Task directions =
For the word "algorithm", work out how many lines in the records below contain it and state that count alone.

### Records to use

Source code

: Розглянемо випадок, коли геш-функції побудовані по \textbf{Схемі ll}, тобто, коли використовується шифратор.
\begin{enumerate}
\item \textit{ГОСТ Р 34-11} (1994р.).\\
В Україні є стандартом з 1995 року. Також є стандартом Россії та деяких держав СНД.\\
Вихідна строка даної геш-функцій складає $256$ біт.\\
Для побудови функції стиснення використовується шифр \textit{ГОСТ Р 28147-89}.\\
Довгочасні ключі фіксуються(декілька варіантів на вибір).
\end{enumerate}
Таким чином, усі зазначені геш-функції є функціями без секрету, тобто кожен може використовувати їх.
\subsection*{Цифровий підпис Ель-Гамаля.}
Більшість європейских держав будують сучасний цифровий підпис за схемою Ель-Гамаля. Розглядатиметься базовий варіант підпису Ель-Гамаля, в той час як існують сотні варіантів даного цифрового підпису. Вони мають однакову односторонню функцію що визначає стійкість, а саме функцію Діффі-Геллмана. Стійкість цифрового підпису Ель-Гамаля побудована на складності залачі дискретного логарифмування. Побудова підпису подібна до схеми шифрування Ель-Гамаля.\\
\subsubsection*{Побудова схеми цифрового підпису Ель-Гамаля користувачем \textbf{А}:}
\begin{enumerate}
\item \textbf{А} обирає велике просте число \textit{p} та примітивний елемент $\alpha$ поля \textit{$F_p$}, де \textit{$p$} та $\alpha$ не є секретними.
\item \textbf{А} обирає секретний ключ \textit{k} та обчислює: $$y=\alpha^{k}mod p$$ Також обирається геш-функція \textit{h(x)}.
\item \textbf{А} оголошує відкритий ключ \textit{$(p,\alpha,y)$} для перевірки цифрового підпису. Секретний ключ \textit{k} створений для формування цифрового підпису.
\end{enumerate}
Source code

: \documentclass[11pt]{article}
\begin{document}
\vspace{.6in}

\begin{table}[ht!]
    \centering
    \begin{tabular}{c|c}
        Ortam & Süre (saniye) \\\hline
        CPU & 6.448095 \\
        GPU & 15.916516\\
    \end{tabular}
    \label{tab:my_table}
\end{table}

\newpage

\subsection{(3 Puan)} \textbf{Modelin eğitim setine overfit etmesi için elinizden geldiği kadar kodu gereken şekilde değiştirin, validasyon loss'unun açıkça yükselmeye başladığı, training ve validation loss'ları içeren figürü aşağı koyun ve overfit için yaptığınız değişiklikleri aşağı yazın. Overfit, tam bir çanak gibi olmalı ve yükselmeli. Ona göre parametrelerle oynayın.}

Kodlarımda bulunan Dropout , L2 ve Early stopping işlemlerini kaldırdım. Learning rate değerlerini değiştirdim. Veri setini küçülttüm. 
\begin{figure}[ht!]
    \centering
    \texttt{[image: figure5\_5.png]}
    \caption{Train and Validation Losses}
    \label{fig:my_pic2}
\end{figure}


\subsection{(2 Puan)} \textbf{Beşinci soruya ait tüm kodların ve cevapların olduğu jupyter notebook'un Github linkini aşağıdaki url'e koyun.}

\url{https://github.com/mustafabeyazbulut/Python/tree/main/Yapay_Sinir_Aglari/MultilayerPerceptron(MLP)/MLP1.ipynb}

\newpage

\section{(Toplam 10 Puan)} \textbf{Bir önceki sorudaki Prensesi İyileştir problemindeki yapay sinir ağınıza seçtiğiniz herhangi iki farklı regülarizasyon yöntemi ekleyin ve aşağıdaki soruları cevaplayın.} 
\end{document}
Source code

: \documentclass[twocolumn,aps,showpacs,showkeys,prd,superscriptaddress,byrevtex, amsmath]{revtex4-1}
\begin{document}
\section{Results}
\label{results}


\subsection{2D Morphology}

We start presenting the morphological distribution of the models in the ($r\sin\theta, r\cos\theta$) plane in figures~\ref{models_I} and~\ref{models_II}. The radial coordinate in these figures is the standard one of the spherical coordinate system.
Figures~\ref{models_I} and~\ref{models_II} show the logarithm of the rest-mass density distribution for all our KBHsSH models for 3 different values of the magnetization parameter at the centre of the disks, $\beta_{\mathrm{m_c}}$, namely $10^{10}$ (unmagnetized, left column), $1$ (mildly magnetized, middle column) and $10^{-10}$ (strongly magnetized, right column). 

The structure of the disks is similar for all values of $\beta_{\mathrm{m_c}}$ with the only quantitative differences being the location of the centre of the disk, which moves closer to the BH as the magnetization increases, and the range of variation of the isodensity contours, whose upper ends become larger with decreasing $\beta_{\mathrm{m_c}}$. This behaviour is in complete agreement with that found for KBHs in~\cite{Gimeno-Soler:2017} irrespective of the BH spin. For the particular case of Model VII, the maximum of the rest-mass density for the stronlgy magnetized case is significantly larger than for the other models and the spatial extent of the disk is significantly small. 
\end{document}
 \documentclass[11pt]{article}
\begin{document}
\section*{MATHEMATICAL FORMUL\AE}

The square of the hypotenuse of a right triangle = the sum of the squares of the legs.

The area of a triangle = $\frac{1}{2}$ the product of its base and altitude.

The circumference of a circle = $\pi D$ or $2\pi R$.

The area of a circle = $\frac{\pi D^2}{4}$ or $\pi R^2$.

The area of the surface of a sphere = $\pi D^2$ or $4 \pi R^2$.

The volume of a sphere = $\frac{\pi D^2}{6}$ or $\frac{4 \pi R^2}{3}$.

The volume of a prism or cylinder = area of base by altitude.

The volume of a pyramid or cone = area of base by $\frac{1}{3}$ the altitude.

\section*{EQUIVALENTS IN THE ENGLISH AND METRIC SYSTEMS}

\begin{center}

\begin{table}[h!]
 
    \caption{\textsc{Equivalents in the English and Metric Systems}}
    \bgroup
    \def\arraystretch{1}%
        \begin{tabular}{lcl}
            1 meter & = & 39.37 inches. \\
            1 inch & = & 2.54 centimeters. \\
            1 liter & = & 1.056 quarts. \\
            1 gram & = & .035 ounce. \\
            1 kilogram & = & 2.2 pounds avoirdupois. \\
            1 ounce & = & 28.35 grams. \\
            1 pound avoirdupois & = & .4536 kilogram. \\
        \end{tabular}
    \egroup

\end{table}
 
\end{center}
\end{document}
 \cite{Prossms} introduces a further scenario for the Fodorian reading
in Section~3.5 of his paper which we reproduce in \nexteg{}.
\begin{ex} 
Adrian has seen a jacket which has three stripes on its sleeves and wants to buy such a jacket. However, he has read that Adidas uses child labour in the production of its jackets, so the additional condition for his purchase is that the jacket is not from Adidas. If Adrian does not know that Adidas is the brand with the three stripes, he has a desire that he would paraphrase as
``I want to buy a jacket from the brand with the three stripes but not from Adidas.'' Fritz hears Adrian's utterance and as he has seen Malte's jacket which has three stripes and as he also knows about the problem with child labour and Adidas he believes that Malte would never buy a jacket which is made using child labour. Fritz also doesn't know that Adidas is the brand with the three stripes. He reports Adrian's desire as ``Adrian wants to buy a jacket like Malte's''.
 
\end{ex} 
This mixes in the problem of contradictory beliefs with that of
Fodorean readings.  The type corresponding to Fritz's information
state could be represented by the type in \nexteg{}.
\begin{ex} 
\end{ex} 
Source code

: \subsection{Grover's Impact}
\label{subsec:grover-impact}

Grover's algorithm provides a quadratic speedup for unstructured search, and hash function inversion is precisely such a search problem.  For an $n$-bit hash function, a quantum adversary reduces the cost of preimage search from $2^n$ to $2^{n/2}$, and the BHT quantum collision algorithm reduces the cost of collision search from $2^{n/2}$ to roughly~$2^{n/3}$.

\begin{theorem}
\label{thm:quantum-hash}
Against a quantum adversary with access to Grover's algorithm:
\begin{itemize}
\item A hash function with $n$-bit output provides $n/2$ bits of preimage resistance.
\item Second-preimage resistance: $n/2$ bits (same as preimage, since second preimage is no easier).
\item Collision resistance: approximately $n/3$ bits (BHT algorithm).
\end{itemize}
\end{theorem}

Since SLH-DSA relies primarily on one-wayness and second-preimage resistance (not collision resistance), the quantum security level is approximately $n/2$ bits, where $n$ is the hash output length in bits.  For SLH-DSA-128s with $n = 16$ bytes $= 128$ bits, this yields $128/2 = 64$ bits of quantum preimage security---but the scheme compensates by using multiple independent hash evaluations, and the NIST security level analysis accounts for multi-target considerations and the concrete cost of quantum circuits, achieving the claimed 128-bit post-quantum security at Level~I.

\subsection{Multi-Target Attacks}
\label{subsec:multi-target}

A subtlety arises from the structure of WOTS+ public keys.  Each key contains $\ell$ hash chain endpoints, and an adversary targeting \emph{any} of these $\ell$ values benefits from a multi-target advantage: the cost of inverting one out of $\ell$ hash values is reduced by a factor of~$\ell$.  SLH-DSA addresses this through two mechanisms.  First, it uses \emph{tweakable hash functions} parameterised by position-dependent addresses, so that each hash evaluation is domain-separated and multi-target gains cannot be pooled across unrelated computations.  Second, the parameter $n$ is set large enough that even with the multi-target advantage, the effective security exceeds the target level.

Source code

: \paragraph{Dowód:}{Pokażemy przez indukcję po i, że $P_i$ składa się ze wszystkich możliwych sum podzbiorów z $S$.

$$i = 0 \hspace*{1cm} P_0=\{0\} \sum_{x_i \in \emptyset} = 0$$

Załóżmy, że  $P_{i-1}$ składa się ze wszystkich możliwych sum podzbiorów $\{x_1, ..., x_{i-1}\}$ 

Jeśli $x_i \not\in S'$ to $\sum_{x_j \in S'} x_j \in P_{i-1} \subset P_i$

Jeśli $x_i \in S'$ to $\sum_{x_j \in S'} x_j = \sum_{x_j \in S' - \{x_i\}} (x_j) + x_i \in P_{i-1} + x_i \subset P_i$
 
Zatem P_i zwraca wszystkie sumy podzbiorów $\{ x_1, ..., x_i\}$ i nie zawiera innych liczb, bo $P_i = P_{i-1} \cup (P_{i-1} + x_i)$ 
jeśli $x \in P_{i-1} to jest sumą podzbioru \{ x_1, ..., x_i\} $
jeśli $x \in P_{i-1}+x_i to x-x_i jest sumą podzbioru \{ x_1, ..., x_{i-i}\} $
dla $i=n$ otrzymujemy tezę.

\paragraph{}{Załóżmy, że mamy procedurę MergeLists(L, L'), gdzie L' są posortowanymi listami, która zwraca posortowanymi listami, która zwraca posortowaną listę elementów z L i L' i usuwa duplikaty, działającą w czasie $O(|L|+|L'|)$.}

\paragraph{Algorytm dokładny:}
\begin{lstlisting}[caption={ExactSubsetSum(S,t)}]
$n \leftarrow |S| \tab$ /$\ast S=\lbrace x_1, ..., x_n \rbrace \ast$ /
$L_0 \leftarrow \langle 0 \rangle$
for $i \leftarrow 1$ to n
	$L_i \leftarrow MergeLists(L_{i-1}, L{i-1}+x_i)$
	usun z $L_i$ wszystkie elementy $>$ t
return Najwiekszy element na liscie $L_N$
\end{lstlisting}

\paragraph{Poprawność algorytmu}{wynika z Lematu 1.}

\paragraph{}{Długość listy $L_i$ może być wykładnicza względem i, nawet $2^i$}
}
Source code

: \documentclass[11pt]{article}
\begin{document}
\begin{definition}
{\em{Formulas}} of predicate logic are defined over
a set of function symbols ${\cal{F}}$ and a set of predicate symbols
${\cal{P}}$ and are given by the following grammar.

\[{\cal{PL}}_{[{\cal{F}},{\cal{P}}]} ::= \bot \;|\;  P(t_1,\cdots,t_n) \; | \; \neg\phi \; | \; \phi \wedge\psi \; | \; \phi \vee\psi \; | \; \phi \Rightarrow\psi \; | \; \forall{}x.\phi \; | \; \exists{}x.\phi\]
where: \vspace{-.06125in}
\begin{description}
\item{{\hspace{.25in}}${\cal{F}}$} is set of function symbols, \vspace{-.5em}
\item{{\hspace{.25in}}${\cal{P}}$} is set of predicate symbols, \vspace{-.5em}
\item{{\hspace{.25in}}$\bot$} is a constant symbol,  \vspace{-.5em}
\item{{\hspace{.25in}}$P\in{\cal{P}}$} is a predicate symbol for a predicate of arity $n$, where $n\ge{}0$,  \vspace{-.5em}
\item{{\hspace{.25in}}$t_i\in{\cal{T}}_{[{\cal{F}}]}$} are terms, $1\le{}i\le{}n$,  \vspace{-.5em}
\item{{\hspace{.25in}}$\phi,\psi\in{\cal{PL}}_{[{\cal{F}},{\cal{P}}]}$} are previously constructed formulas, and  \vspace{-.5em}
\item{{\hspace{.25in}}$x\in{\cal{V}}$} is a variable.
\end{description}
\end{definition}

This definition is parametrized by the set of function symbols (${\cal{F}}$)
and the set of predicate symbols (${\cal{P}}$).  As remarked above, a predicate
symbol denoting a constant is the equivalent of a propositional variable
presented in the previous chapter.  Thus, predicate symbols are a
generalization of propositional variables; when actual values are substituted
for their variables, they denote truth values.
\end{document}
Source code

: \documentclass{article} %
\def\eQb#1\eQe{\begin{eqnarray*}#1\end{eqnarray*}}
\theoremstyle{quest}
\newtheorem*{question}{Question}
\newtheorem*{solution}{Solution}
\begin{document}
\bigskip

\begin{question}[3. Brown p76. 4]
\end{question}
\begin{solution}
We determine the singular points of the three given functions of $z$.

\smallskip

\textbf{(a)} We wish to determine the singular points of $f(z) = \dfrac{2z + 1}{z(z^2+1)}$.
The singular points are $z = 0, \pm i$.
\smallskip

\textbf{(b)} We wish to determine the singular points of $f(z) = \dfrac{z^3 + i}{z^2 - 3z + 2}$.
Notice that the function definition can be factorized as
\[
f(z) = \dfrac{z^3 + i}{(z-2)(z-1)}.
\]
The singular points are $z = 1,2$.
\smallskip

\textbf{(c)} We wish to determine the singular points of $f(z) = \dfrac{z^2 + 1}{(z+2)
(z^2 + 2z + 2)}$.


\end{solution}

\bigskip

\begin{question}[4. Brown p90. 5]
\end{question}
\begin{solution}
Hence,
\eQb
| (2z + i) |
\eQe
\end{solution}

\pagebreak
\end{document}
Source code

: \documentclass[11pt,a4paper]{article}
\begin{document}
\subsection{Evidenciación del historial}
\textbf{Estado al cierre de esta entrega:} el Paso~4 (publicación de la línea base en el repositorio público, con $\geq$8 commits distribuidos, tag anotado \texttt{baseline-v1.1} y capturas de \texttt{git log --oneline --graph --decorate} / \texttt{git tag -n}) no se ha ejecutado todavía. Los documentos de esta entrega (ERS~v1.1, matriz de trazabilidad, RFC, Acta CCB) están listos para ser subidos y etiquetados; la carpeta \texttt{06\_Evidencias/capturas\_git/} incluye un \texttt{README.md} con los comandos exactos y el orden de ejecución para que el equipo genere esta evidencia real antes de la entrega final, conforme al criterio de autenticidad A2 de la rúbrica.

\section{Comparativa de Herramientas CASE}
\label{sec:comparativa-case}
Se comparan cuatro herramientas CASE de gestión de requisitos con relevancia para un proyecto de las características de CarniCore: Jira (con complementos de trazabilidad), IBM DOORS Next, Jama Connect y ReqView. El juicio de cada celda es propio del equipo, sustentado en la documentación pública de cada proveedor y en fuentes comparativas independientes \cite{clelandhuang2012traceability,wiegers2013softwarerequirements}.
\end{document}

######

Your solution =
3